WASHINGTON — Metro’s new 7000-series railcars have been billed as much better than the oldest 1000-series railcars and a huge leap towards a safer and more reliable system. But the railcars are suffering from software…
WASHINGTON — Metro’s new 7000-series railcars have been billed as much better than the oldest 1000-series railcars and a huge leap towards a safer and more reliable system. But the railcars are suffering from software problems.
Deputy General Manager Rob Troup told Metro board members on Thursday that manufacturer Kawasaki Rail Car is delivering only eight to 12 new railcars per month, rather than the 16 it would receive under normal circumstances.
“These are software issues that we are encountering,” says Troup. “Software generally protects the car against various things out on the system. There is a line where that protection occurs. We’re looking at software changes on the propulsion systems and on the door systems.”

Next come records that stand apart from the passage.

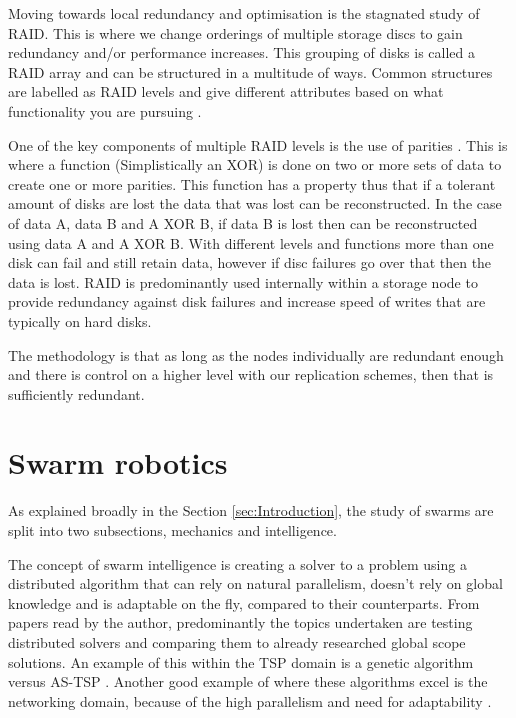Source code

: \documentclass{UoYCSproject}
\begin{document}
Moving towards local redundancy and optimisation is the stagnated study of RAID.
This is where we change orderings of multiple storage discs to gain redundancy and/or performance increases.
This grouping of disks is called a RAID array and can be structured in a multitude of ways.
Common structures are labelled as RAID levels and give different attributes based on what functionality you are pursuing \cite{RAID Levels}.

One of the key components of multiple RAID levels is the use of parities \cite{Raid parity}.
This is where a function (Simplistically an XOR) is done on two or more sets of data to create one or more parities.
This function has a property thus that if a tolerant amount of disks are lost the data that was lost can be reconstructed.
In the case of data A, data B and A XOR B, if data B is lost then can be reconstructed using data A and A XOR B.
With different levels and functions more than one disk can fail and still retain data, however if disc failures go over that then the data is lost.
RAID is predominantly used internally within a storage node to provide redundancy against disk failures and increase speed of writes that are typically on hard disks.

The methodology is that as long as the nodes individually are redundant enough and there is control on a higher level with our replication schemes, then that is sufficiently redundant.



\section{Swarm robotics}
\label{sec:Robotics}

As explained broadly in the Section \ref{sec:Introduction}, the study of swarms are split into two subsections, mechanics and intelligence.

The concept of swarm intelligence is creating a solver to a problem using a distributed algorithm that can rely on natural parallelism, doesn't rely on global knowledge and is adaptable on the fly, compared to their counterparts.
From papers read by the author, predominantly the topics undertaken are testing distributed solvers and comparing them to already researched global scope solutions.
An example of this within the TSP domain is a genetic algorithm versus AS-TSP \cite{Swarm intellegiegence}.
Another good example of where these algorithms excel is the networking domain, because of the high parallelism and need for adaptability \cite{Swarm intellegiegence}.
\end{document}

Kawasaki has delivered 60 new railcars to Metro, and 44 of them are available for passenger service. Metro expects another eight to 12 railcars to be delivered before September ends.
“Upgrading software on a car is different than software on your home computer,” says Troup. “Software on a railcar requires a significant amount of safety certification to make sure that any lines of code that you change does not adversely affect something else.”
In total, Metro has purchased 748 railcars from Kawasaki. Metro will use first 528 railcars previously purchased to replace the oldest 1000-series railcars, which the National Transportation Safety Board required after the 2009 fatal crash outside Ft. Totten. These railcars also will be used to replace the 4000-series, which recently were taken out of service temporarily due to door problems.
Metro will likely use the latest purchase of another 220 railcars to replace the 5000-series, which is known to have problems with air conditioning systems. There are 192 railcars in the 5000-series, which was due for expensive mid-life overhaul early next decade but could be retired early, instead.
Troup told reporters that Metro expects the software problems to be fixed in December, when a normal delivery schedule should resume.